▸ **ABOUT THIS TASK**
The entries should be written out again exactly as they read.

**********

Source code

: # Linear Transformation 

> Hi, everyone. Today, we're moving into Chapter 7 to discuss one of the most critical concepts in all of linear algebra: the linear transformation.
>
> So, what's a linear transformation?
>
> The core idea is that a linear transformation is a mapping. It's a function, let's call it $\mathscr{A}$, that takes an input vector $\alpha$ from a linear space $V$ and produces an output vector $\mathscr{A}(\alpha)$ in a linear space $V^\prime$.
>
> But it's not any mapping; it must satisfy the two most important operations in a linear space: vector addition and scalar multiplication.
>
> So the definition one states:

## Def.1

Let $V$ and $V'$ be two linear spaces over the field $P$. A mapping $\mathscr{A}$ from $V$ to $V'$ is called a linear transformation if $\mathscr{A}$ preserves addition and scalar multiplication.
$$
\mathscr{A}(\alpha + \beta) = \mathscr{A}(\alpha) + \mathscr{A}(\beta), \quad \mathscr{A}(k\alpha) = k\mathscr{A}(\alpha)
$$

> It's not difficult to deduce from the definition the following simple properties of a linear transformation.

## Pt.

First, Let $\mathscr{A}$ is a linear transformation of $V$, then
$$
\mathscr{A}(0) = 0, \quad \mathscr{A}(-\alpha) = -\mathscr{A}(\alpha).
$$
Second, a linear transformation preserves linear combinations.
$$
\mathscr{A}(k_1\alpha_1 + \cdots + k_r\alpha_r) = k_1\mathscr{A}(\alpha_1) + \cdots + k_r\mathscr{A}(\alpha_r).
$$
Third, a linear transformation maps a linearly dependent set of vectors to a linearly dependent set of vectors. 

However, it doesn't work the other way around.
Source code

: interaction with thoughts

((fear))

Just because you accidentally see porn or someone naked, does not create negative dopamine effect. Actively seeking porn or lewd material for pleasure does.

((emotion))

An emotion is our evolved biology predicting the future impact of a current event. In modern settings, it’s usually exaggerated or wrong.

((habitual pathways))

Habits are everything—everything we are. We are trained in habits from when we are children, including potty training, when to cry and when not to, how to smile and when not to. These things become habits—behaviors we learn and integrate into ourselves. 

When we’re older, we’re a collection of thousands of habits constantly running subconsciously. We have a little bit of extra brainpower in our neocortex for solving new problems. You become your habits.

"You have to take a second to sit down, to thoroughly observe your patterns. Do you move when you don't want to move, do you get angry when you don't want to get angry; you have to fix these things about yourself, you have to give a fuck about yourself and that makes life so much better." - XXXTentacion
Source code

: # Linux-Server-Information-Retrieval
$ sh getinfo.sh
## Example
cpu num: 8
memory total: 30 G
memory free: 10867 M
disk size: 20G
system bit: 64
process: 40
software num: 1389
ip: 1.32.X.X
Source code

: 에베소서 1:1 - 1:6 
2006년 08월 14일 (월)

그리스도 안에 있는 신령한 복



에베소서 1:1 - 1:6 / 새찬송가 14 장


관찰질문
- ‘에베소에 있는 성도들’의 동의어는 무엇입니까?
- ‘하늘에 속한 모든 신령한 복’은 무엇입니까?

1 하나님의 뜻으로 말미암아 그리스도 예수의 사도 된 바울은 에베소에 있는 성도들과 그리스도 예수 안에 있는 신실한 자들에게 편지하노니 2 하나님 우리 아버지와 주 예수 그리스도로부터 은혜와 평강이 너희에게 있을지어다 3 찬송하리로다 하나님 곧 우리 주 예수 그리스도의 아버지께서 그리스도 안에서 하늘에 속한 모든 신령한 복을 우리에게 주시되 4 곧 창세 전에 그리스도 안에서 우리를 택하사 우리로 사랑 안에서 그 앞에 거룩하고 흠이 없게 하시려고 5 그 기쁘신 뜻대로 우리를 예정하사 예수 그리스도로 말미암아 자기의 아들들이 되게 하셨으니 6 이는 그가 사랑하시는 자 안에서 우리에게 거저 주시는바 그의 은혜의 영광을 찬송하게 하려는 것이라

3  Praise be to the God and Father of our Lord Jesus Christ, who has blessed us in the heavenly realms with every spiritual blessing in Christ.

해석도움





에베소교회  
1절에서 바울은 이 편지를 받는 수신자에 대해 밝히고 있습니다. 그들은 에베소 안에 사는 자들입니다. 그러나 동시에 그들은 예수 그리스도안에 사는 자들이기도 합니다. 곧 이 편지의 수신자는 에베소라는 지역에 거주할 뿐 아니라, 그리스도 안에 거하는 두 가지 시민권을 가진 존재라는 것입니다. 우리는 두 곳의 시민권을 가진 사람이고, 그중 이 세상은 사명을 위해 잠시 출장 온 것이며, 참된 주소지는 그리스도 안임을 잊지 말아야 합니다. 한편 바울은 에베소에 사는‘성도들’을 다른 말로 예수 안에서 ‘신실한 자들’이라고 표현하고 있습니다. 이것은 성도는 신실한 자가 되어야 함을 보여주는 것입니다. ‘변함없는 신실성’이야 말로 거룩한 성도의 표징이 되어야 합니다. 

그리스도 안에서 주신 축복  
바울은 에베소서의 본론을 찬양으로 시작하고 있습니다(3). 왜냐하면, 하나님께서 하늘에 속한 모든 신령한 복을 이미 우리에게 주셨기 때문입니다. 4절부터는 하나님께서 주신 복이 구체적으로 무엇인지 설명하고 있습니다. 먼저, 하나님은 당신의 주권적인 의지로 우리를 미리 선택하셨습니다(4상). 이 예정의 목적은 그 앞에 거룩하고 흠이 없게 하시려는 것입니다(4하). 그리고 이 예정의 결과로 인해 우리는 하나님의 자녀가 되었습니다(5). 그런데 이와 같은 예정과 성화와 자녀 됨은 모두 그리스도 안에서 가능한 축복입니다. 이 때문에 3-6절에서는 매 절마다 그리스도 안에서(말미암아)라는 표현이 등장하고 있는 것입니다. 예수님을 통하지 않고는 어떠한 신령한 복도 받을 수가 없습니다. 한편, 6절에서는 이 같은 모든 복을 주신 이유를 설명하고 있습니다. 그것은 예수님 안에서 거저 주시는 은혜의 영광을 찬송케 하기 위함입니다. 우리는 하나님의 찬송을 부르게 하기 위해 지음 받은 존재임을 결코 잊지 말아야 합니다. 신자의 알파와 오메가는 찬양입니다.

**********

▸ **WORKED SOLUTION**
Source code

: # Linear Transformation 

> Hi, everyone. Today, we're moving into Chapter 7 to discuss one of the most critical concepts in all of linear algebra: the linear transformation.
>
> So, what's a linear transformation?
>
> The core idea is that a linear transformation is a mapping. It's a function, let's call it $\mathscr{A}$, that takes an input vector $\alpha$ from a linear space $V$ and produces an output vector $\mathscr{A}(\alpha)$ in a linear space $V^\prime$.
>
> But it's not any mapping; it must satisfy the two most important operations in a linear space: vector addition and scalar multiplication.
>
> So the definition one states:

## Def.1

Let $V$ and $V'$ be two linear spaces over the field $P$. A mapping $\mathscr{A}$ from $V$ to $V'$ is called a linear transformation if $\mathscr{A}$ preserves addition and scalar multiplication.
$$
\mathscr{A}(\alpha + \beta) = \mathscr{A}(\alpha) + \mathscr{A}(\beta), \quad \mathscr{A}(k\alpha) = k\mathscr{A}(\alpha)
$$

> It's not difficult to deduce from the definition the following simple properties of a linear transformation.

## Pt.

First, Let $\mathscr{A}$ is a linear transformation of $V$, then
$$
\mathscr{A}(0) = 0, \quad \mathscr{A}(-\alpha) = -\mathscr{A}(\alpha).
$$
Second, a linear transformation preserves linear combinations.
$$
\mathscr{A}(k_1\alpha_1 + \cdots + k_r\alpha_r) = k_1\mathscr{A}(\alpha_1) + \cdots + k_r\mathscr{A}(\alpha_r).
$$
Third, a linear transformation maps a linearly dependent set of vectors to a linearly dependent set of vectors. 

However, it doesn't work the other way around.
Source code

: interaction with thoughts

((fear))

Just because you accidentally see porn or someone naked, does not create negative dopamine effect. Actively seeking porn or lewd material for pleasure does.

((emotion))

An emotion is our evolved biology predicting the future impact of a current event. In modern settings, it’s usually exaggerated or wrong.

((habitual pathways))

Habits are everything—everything we are. We are trained in habits from when we are children, including potty training, when to cry and when not to, how to smile and when not to. These things become habits—behaviors we learn and integrate into ourselves. 

When we’re older, we’re a collection of thousands of habits constantly running subconsciously. We have a little bit of extra brainpower in our neocortex for solving new problems. You become your habits.

"You have to take a second to sit down, to thoroughly observe your patterns. Do you move when you don't want to move, do you get angry when you don't want to get angry; you have to fix these things about yourself, you have to give a fuck about yourself and that makes life so much better." - XXXTentacion
Source code

: # Linux-Server-Information-Retrieval
$ sh getinfo.sh
## Example
cpu num: 8
memory total: 30 G
memory free: 10867 M
disk size: 20G
system bit: 64
process: 40
software num: 1389
ip: 1.32.X.X
Source code

: 에베소서 1:1 - 1:6 
2006년 08월 14일 (월)

그리스도 안에 있는 신령한 복



에베소서 1:1 - 1:6 / 새찬송가 14 장


관찰질문
- ‘에베소에 있는 성도들’의 동의어는 무엇입니까?
- ‘하늘에 속한 모든 신령한 복’은 무엇입니까?

1 하나님의 뜻으로 말미암아 그리스도 예수의 사도 된 바울은 에베소에 있는 성도들과 그리스도 예수 안에 있는 신실한 자들에게 편지하노니 2 하나님 우리 아버지와 주 예수 그리스도로부터 은혜와 평강이 너희에게 있을지어다 3 찬송하리로다 하나님 곧 우리 주 예수 그리스도의 아버지께서 그리스도 안에서 하늘에 속한 모든 신령한 복을 우리에게 주시되 4 곧 창세 전에 그리스도 안에서 우리를 택하사 우리로 사랑 안에서 그 앞에 거룩하고 흠이 없게 하시려고 5 그 기쁘신 뜻대로 우리를 예정하사 예수 그리스도로 말미암아 자기의 아들들이 되게 하셨으니 6 이는 그가 사랑하시는 자 안에서 우리에게 거저 주시는바 그의 은혜의 영광을 찬송하게 하려는 것이라

3  Praise be to the God and Father of our Lord Jesus Christ, who has blessed us in the heavenly realms with every spiritual blessing in Christ.

해석도움





에베소교회  
1절에서 바울은 이 편지를 받는 수신자에 대해 밝히고 있습니다. 그들은 에베소 안에 사는 자들입니다. 그러나 동시에 그들은 예수 그리스도안에 사는 자들이기도 합니다. 곧 이 편지의 수신자는 에베소라는 지역에 거주할 뿐 아니라, 그리스도 안에 거하는 두 가지 시민권을 가진 존재라는 것입니다. 우리는 두 곳의 시민권을 가진 사람이고, 그중 이 세상은 사명을 위해 잠시 출장 온 것이며, 참된 주소지는 그리스도 안임을 잊지 말아야 합니다. 한편 바울은 에베소에 사는‘성도들’을 다른 말로 예수 안에서 ‘신실한 자들’이라고 표현하고 있습니다. 이것은 성도는 신실한 자가 되어야 함을 보여주는 것입니다. ‘변함없는 신실성’이야 말로 거룩한 성도의 표징이 되어야 합니다. 

그리스도 안에서 주신 축복  
바울은 에베소서의 본론을 찬양으로 시작하고 있습니다(3). 왜냐하면, 하나님께서 하늘에 속한 모든 신령한 복을 이미 우리에게 주셨기 때문입니다. 4절부터는 하나님께서 주신 복이 구체적으로 무엇인지 설명하고 있습니다. 먼저, 하나님은 당신의 주권적인 의지로 우리를 미리 선택하셨습니다(4상). 이 예정의 목적은 그 앞에 거룩하고 흠이 없게 하시려는 것입니다(4하). 그리고 이 예정의 결과로 인해 우리는 하나님의 자녀가 되었습니다(5). 그런데 이와 같은 예정과 성화와 자녀 됨은 모두 그리스도 안에서 가능한 축복입니다. 이 때문에 3-6절에서는 매 절마다 그리스도 안에서(말미암아)라는 표현이 등장하고 있는 것입니다. 예수님을 통하지 않고는 어떠한 신령한 복도 받을 수가 없습니다. 한편, 6절에서는 이 같은 모든 복을 주신 이유를 설명하고 있습니다. 그것은 예수님 안에서 거저 주시는 은혜의 영광을 찬송케 하기 위함입니다. 우리는 하나님의 찬송을 부르게 하기 위해 지음 받은 존재임을 결코 잊지 말아야 합니다. 신자의 알파와 오메가는 찬양입니다.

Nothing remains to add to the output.